Basically part of the reason Apple went with AT&T was they were the only carrier willing to let them control the user/feature layer of the stack.
The other telecoms would have this giant requirement document they dictated to handset manufacturers - which is why your crappy Motorola flip phone had three way calling buried 7 menus deep that nobody could use.
Things got magnitudes better when Apple leveraged their power to take away this control from telecoms. Though they still did agree to adhere to the minimum specs wrt safety/security.
The crappy Motorola rockr phone that Jobs hated is what happened when you tried to work with the telecoms.

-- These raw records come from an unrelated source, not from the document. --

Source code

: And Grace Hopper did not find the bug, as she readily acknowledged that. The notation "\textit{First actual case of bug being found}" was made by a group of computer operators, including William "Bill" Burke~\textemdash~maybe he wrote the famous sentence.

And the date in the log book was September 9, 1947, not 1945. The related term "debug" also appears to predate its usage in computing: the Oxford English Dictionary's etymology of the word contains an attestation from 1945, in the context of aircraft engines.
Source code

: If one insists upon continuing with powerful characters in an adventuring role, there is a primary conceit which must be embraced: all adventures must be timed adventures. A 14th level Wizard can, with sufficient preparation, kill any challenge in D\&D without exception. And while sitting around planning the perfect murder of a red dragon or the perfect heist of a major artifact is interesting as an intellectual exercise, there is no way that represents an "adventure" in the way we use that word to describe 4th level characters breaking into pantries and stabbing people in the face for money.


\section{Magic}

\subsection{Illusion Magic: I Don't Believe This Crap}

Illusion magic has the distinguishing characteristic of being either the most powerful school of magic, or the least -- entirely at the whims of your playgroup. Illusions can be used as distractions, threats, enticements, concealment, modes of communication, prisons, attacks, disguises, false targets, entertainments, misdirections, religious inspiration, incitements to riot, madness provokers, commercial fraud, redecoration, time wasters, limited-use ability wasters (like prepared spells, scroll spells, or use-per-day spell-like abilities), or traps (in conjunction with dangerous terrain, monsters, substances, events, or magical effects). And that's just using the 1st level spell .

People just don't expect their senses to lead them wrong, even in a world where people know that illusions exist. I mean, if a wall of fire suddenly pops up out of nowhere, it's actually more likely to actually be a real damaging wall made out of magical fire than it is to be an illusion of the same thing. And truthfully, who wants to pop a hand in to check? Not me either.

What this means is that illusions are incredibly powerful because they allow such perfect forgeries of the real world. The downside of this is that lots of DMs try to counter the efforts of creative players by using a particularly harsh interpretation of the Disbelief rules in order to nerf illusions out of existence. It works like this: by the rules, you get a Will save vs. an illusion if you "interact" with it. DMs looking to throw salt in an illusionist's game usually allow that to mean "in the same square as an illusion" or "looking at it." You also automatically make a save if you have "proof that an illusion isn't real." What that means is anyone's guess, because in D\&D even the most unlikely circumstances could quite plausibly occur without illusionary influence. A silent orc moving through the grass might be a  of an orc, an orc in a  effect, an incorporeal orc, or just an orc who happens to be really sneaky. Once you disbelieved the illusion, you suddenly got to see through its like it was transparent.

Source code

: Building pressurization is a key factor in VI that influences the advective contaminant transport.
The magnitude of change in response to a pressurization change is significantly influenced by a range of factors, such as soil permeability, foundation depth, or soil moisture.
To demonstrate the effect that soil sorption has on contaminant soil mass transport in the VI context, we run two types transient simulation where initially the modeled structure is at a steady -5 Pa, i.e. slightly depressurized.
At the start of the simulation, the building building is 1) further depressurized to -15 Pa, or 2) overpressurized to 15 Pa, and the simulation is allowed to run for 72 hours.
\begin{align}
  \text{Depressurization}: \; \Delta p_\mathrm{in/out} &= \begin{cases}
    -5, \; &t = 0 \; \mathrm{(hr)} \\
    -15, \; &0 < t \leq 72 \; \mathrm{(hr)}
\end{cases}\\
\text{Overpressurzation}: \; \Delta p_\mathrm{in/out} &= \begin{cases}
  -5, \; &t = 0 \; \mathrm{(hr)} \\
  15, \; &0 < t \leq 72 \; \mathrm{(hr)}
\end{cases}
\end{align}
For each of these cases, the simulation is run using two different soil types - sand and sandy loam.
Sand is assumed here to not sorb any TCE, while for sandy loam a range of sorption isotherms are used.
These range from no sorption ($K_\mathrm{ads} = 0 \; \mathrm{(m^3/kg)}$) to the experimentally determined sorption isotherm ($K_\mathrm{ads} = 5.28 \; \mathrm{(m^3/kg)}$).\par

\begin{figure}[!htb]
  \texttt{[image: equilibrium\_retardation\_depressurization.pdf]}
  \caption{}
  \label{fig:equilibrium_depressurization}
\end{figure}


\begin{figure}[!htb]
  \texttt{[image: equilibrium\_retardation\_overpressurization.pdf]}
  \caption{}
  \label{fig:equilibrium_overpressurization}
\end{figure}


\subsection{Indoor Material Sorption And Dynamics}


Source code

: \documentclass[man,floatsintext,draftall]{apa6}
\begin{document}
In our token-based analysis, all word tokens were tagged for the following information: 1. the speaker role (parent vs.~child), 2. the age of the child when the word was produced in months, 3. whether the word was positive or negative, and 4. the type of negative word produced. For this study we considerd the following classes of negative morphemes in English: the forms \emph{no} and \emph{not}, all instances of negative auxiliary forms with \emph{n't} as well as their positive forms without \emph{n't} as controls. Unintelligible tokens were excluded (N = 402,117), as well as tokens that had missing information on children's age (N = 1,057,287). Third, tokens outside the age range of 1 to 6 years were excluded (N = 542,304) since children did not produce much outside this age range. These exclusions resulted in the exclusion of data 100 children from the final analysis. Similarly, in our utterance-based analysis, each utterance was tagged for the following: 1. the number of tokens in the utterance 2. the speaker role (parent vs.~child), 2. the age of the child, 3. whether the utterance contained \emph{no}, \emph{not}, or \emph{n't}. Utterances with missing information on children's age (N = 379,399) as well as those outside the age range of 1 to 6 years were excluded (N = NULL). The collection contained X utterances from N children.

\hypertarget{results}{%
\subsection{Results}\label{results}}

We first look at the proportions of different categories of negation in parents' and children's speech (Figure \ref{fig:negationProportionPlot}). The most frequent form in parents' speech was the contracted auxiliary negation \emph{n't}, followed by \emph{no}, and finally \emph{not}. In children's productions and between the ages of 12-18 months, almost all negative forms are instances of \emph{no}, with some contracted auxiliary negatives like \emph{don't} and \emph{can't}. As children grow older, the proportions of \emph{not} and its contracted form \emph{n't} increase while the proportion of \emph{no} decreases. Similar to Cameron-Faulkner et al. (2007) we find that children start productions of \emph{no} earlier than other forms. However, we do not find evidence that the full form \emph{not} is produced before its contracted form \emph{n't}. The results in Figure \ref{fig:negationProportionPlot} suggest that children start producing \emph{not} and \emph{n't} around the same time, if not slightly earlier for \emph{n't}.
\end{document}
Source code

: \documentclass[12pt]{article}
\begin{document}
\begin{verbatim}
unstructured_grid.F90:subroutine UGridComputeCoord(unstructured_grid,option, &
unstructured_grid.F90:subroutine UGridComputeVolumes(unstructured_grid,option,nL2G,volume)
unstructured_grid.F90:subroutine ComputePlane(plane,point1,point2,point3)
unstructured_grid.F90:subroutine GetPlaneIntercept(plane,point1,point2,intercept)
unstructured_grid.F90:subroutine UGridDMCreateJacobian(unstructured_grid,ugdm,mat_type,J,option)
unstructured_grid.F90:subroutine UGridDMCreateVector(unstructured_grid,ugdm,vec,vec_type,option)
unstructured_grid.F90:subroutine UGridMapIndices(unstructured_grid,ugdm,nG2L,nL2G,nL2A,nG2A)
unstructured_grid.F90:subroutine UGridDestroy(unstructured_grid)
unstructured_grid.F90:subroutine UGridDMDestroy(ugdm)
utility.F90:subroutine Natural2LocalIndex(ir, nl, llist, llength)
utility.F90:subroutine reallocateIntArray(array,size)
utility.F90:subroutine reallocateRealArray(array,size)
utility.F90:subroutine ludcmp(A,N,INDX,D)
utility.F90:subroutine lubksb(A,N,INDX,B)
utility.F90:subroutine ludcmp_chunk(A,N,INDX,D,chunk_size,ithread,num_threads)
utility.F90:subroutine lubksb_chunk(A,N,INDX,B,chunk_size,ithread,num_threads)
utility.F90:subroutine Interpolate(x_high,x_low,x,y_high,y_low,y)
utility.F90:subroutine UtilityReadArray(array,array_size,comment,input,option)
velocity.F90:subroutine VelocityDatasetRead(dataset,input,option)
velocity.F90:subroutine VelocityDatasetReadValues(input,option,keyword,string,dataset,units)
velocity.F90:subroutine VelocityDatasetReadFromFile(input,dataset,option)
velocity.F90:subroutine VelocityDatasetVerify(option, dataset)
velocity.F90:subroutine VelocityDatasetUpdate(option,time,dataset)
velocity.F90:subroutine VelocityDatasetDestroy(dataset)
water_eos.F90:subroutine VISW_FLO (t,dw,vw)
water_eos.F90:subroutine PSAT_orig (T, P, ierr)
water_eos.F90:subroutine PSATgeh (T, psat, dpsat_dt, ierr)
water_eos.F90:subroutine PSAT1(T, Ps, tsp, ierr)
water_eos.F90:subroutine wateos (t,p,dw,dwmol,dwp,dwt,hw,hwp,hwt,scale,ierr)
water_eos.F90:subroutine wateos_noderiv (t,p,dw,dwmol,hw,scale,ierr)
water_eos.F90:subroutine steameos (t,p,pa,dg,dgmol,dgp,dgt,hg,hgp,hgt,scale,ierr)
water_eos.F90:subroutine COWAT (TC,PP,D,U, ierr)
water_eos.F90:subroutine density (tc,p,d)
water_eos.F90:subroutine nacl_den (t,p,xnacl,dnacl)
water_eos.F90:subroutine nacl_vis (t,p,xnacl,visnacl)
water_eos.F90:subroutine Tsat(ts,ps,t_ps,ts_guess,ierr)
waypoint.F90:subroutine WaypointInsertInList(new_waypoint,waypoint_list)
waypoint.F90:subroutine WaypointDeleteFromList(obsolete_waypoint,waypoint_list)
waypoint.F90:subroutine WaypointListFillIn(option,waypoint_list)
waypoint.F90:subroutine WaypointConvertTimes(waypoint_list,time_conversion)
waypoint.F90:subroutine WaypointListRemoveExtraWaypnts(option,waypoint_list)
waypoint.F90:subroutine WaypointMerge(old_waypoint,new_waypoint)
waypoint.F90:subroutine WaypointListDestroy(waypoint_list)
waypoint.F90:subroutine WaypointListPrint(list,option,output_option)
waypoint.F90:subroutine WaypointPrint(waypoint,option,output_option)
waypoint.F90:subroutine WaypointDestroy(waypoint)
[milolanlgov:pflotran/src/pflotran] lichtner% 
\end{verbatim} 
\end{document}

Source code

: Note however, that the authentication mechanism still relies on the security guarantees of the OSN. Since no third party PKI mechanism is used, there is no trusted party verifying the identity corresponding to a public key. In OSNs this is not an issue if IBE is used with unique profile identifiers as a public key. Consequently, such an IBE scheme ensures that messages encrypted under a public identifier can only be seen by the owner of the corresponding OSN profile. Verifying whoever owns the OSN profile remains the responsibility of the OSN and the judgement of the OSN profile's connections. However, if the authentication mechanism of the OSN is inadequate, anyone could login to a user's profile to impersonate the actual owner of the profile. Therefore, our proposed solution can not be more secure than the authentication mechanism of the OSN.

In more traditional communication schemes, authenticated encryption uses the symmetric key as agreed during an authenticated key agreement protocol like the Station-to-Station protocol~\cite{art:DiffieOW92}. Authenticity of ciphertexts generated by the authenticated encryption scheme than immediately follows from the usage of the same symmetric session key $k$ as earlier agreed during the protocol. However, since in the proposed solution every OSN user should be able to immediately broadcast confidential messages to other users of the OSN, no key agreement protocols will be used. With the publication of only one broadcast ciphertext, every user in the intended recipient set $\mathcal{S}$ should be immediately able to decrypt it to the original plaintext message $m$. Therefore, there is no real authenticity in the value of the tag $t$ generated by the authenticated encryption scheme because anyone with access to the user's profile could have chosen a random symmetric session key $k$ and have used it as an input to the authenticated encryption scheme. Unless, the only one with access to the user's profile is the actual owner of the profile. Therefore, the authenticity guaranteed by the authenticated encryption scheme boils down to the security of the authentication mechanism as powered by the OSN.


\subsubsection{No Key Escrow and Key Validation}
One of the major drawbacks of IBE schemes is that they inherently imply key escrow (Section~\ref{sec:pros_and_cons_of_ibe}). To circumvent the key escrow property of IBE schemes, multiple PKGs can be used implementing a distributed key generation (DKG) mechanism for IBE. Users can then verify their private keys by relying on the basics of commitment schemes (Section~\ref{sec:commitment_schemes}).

This is what Apple claims, but what I heard back at AT&T was Apple demanded full payment for every sold device up front from AT&T, meanwhile every other vendor was providing multi-year financing.
AT&T had much worse commissions for selling iPhones than new lines for a reason. Meanwhile, Verizon, Sprint & T-Mobile played the long game and waited to sign volume commits and financing terms with Apple.
The carrier specific iPad financing promos where they sell you a tablet well below cost (even factoring in the 2 year data plan cost) is a situation created by these minimum volume commits.
Adding on: phone update 1.1.2 would be released from the phone vendor, with fixes for various bits. Carrier 1.1.2 would be released with undeletable spam apps and undeletable spam bookmarks.
We know this because both versions would end on XDA Developers.